# Logan Lathe part's outlet??? Pics added...



## SKYWLKR (Mar 19, 2004)

*Logan Lathe part\'s outlet??? Pics added...*

I have a pair of gear's stripped in threading gear box of the Logan 800 series 11X24 Lathe I just got...

Logan still has em, but it's $400 for the pair...

I need to find a parts lathe or something of that sort..I was prepared to pay up to $175 to fix it but not $400...
Other wise the lathe works great and has some nice extras
(6 speed pulley set [vs 3] CNC'd by previous owner , a huge 1.5 HP motor (probably the source of stripped gears but the motor was way under sized anyway), a neat tool holder setup and a set of 3 and 4 jaw chucks)and a few tools and Mic's

any input is appreciated...

I guess no threading for now :-(


* edit: pics and page added www.skywlkr.com/lathe *


----------



## PhotonFanatic (Mar 19, 2004)

*Re: Logan Lathe part\'s outlet???*

Have you checked in with the Yahoo group on Logan lathes?

2 lathe-list 
Logan Lathe Users Group For discussion and announcements related to Logan Lathes.
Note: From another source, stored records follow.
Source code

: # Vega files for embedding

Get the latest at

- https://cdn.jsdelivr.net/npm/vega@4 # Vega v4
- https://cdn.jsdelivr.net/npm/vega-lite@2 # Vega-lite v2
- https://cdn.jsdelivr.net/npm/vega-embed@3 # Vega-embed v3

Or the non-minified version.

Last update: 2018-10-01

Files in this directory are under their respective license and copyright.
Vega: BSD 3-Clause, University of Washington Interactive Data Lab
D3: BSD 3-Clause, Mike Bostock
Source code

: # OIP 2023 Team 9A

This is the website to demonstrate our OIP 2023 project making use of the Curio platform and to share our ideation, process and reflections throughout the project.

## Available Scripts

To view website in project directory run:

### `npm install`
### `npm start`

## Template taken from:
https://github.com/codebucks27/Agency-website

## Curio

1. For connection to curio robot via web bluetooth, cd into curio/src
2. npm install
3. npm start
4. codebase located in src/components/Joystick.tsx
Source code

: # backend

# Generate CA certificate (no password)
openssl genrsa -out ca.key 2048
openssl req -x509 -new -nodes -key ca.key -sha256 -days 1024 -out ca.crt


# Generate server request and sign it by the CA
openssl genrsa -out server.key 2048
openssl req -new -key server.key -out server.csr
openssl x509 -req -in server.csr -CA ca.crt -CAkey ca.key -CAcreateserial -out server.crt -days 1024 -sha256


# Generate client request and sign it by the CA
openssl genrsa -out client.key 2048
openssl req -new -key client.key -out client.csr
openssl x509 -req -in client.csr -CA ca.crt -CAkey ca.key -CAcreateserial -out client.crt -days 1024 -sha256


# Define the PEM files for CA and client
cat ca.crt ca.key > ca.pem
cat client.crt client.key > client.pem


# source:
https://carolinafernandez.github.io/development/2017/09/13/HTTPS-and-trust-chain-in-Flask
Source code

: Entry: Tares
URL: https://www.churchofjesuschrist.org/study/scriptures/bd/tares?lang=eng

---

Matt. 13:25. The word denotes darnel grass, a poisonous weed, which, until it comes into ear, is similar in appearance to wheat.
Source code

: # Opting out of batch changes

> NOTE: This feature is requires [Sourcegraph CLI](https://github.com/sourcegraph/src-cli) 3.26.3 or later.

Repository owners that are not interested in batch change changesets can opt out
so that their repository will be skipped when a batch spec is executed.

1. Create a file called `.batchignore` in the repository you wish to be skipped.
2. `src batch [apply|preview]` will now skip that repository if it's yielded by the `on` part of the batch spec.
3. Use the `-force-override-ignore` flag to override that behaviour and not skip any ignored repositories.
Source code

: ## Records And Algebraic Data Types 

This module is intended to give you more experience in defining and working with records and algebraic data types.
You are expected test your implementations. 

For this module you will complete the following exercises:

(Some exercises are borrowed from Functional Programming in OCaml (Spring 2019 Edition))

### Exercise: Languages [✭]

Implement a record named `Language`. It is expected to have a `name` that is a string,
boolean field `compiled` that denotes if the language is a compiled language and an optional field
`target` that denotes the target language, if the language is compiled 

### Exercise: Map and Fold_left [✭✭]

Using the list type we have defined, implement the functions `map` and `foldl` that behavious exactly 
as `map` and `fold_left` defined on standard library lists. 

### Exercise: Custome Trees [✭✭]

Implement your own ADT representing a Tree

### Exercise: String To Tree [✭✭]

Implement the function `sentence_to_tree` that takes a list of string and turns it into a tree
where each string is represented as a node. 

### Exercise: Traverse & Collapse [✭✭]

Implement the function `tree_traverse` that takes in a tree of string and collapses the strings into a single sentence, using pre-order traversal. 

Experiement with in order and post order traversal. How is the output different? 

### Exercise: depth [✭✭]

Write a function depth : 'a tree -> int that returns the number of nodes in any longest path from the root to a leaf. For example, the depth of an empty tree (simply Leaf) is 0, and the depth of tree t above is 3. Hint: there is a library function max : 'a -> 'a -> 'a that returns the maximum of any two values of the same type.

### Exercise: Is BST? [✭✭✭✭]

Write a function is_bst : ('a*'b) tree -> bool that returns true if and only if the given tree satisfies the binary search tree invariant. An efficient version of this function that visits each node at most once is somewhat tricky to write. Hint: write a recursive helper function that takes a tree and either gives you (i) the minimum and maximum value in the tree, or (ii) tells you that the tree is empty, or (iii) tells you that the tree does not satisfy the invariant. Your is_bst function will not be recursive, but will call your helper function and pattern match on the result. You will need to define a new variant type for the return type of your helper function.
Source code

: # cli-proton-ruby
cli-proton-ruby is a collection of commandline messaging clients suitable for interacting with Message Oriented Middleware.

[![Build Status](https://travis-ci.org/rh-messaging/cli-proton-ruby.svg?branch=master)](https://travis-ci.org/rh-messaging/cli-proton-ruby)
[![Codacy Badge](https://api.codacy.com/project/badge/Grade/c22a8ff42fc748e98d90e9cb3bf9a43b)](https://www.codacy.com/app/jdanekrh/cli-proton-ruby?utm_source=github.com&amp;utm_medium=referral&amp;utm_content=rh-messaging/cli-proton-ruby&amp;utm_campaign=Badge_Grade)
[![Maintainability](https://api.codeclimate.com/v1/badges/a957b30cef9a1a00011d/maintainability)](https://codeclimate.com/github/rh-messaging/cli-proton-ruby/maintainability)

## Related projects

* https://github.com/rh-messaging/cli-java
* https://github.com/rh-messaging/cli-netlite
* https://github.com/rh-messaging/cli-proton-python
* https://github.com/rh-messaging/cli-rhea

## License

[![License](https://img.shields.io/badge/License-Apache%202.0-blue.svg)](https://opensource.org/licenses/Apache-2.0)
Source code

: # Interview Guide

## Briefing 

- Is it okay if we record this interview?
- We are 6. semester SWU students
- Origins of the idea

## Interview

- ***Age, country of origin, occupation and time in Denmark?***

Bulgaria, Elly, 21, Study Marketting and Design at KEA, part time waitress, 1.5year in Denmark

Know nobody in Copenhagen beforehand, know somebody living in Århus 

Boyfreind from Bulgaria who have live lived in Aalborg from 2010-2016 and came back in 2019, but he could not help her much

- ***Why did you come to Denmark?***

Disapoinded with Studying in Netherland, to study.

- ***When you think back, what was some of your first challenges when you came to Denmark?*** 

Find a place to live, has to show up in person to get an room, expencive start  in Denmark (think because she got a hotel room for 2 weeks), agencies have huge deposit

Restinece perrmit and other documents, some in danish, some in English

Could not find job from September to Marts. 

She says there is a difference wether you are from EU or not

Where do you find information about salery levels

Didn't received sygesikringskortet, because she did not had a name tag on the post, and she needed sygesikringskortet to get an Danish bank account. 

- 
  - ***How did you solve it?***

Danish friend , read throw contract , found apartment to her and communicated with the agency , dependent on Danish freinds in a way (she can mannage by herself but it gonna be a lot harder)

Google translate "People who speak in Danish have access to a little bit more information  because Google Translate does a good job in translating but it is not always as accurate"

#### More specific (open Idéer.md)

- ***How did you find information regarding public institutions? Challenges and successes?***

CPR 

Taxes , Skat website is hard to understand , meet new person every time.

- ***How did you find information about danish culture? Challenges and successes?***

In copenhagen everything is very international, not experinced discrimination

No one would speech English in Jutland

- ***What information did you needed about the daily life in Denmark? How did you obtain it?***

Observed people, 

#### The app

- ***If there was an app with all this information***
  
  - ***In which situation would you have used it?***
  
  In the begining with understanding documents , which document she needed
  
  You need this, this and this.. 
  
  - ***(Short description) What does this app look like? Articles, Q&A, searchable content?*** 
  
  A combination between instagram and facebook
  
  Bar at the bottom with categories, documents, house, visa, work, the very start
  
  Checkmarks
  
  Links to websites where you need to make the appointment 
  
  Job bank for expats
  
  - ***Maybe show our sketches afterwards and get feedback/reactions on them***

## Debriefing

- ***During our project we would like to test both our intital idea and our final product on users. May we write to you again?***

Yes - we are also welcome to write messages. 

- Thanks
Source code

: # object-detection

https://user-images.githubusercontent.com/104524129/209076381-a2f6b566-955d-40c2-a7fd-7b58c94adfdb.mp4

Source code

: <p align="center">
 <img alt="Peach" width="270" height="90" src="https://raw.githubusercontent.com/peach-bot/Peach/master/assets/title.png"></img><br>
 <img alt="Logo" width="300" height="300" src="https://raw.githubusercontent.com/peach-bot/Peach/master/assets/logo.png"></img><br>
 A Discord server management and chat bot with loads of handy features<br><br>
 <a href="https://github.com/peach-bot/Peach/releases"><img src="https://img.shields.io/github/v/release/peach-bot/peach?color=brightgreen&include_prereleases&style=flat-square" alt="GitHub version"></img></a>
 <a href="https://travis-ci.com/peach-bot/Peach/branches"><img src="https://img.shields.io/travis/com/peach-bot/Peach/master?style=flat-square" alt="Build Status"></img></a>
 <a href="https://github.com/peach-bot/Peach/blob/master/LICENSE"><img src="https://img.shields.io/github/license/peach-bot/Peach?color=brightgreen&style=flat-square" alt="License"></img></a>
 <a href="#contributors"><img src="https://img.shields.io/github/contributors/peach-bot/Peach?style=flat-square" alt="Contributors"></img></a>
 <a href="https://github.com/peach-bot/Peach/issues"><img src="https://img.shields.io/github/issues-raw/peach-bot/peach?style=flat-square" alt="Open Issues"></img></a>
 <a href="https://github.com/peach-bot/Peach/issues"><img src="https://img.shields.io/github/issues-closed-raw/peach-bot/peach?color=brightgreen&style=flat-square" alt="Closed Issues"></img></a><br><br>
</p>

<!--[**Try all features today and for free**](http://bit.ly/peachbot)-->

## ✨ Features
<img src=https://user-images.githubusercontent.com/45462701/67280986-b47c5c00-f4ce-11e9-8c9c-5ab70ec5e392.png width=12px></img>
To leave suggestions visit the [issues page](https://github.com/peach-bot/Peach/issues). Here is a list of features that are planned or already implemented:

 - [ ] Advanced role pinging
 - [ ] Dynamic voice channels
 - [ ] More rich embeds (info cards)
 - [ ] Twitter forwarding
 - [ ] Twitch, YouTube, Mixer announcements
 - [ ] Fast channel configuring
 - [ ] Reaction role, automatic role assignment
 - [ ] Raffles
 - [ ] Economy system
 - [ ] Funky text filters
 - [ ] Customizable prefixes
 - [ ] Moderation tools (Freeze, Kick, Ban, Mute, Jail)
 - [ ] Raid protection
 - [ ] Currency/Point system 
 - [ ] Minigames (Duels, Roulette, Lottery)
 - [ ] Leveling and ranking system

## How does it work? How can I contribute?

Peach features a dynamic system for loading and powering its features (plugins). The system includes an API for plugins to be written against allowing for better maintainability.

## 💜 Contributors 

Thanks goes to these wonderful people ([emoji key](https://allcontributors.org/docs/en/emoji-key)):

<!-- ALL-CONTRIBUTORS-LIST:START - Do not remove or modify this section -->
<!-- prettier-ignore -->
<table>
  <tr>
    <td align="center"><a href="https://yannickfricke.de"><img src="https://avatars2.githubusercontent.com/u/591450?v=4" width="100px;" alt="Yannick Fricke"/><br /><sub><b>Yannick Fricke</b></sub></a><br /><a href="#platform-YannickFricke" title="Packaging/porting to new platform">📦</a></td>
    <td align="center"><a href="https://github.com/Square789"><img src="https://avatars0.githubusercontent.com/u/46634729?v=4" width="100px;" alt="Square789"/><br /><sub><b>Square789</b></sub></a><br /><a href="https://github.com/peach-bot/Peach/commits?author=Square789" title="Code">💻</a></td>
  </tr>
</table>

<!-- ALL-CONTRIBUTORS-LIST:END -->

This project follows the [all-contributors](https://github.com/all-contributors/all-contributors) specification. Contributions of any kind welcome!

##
Hosted by Scott Logan, Logan Actuator Co. Question about Back Gear Adjustment? See http://groups.yahoo.com/group/lathe-list/message/134 See our online store at http://lathe.safeshopper.com


----------



## SKYWLKR (Mar 19, 2004)

*Re: Logan Lathe part\'s outlet???*

Yea, I just signed up for it and am waiting on the conformtion E-mail as I was typing the above...

are you member of the group?


----------



## ABTOMAT (Mar 19, 2004)

*Re: Logan Lathe part\'s outlet???*

Also check with the rec.crafts.metalworking newsgroup. Most of the serious machine collectors or users I know online are there. Guys have all sorts of stuff packed away.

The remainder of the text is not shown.